START Source data
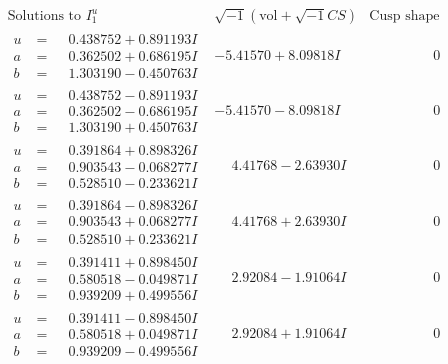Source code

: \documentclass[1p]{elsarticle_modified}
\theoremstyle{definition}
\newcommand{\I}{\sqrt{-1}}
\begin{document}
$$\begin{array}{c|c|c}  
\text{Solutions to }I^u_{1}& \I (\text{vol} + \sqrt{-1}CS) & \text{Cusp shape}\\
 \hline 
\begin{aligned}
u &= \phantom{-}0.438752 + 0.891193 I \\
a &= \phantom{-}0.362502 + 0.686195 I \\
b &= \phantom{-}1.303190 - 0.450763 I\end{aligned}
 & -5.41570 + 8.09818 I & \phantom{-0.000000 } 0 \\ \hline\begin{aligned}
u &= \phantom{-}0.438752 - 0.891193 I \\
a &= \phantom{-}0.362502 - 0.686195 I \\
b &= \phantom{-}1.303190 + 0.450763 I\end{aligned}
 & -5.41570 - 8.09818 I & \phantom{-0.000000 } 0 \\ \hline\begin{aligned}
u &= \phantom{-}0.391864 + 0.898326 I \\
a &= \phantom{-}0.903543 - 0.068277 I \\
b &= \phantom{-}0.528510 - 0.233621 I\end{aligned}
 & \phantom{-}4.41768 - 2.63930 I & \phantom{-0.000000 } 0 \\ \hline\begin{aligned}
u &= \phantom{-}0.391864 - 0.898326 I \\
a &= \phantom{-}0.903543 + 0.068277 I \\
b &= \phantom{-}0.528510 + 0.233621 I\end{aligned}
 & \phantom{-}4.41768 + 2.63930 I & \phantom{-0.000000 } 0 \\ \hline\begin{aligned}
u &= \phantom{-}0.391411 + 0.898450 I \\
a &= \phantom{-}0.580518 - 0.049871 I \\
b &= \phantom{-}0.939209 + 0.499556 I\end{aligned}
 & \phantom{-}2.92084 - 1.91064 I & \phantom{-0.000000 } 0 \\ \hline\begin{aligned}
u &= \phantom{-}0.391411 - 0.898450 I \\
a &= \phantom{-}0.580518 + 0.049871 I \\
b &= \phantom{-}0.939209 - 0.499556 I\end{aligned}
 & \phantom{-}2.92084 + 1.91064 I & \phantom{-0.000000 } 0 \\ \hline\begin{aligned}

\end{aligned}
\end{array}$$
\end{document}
END Source data
START Source data
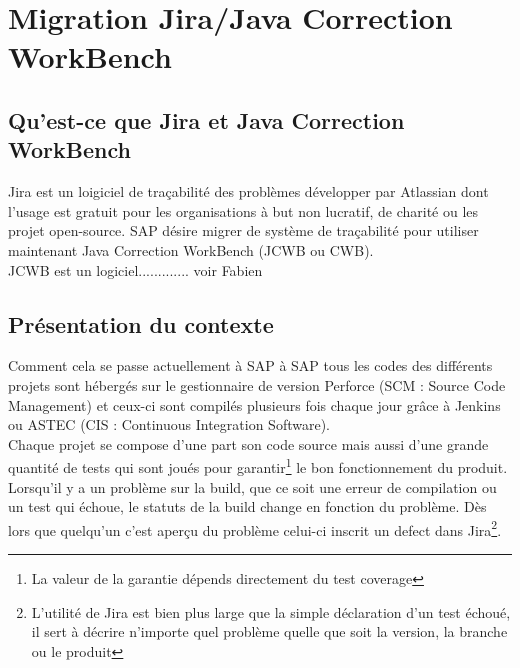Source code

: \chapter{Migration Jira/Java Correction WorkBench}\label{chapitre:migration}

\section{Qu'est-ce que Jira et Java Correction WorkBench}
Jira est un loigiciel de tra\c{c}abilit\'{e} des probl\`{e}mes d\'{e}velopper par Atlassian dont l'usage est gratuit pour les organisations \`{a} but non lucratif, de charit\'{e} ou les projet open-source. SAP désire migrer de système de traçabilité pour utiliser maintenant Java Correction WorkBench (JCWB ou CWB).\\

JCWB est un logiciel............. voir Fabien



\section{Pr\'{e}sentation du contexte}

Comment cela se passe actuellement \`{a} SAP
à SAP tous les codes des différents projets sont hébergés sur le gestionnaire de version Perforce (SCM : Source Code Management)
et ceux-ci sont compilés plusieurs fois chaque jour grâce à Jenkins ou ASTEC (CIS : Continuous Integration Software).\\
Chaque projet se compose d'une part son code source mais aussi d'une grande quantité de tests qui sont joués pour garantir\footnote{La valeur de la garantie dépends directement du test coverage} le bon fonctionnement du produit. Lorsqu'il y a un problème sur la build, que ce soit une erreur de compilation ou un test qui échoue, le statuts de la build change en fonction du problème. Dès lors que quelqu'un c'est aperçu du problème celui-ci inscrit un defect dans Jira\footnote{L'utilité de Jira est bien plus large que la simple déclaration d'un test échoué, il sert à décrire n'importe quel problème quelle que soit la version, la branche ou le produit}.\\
END Source data
• **What this task involves**
Tally every line in the listing that holds "sqrt" and answer with the total only.

• **Response for this exercise**
2